»»
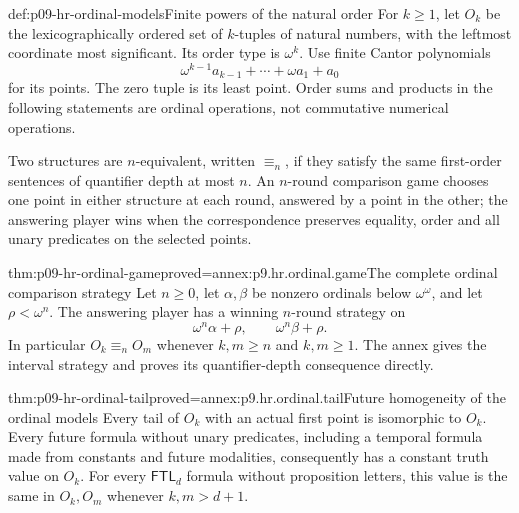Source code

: \begin{hbdefinition}{def:p09-hr-ordinal-models}{Finite powers of the natural order}
For \(k\geq1\), let \(O_k\) be the lexicographically ordered
set of \(k\)-tuples of natural numbers, with the leftmost
coordinate most significant. Its order type is \(\omega^k\).
Use finite Cantor polynomials
\[
                 \omega^{k-1}a_{k-1}+\cdots+\omega a_1+a_0
\]
for its points. The zero tuple is its least point.
Order sums and products in the following statements are ordinal
operations, not commutative numerical operations.

Two structures are \(n\)-equivalent, written \(\equiv_n\),
if they satisfy the same first-order sentences of quantifier
depth at most \(n\). An \(n\)-round comparison game chooses
one point in either structure at each round, answered by a
point in the other; the answering player wins when the
correspondence preserves equality, order and all unary
predicates on the selected points.
\end{hbdefinition}

\begin{hblemma}{thm:p09-hr-ordinal-game}{proved=annex:p9.hr.ordinal.game}{The complete ordinal comparison strategy}
Let \(n\geq0\), let \(\alpha,\beta\) be nonzero ordinals
below \(\omega^\omega\), and let \(\rho<\omega^n\).
The answering player has a winning \(n\)-round strategy on
\[
                   \omega^n\alpha+\rho,\qquad
                   \omega^n\beta+\rho.
\]
In particular \(O_k\equiv_n O_m\) whenever \(k,m\geq n\)
and \(k,m\geq1\). The annex gives the interval strategy
and proves its quantifier-depth consequence directly.
\end{hblemma}

\begin{hblemma}{thm:p09-hr-ordinal-tail}{proved=annex:p9.hr.ordinal.tail}{Future homogeneity of the ordinal models}
Every tail of \(O_k\) with an actual first point is isomorphic
to \(O_k\). Every future formula without unary predicates,
including a temporal formula made from constants and future
modalities, consequently has a constant truth value on \(O_k\).
For every \(\mathsf{FTL}_d\) formula without proposition
letters, this value is the same in \(O_k,O_m\) whenever
\(k,m>d+1\).
\end{hblemma}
««
Exercise description
Take the lines from the start of the listing above through the line with "coordinate most significant.", both ends included, and copy them exactly, leaving the pictures behind.

Solution to this exercise
Source code

: \begin{hbdefinition}{def:p09-hr-ordinal-models}{Finite powers of the natural order}
For \(k\geq1\), let \(O_k\) be the lexicographically ordered
set of \(k\)-tuples of natural numbers, with the leftmost
coordinate most significant. Its order type is \(\omega^k\).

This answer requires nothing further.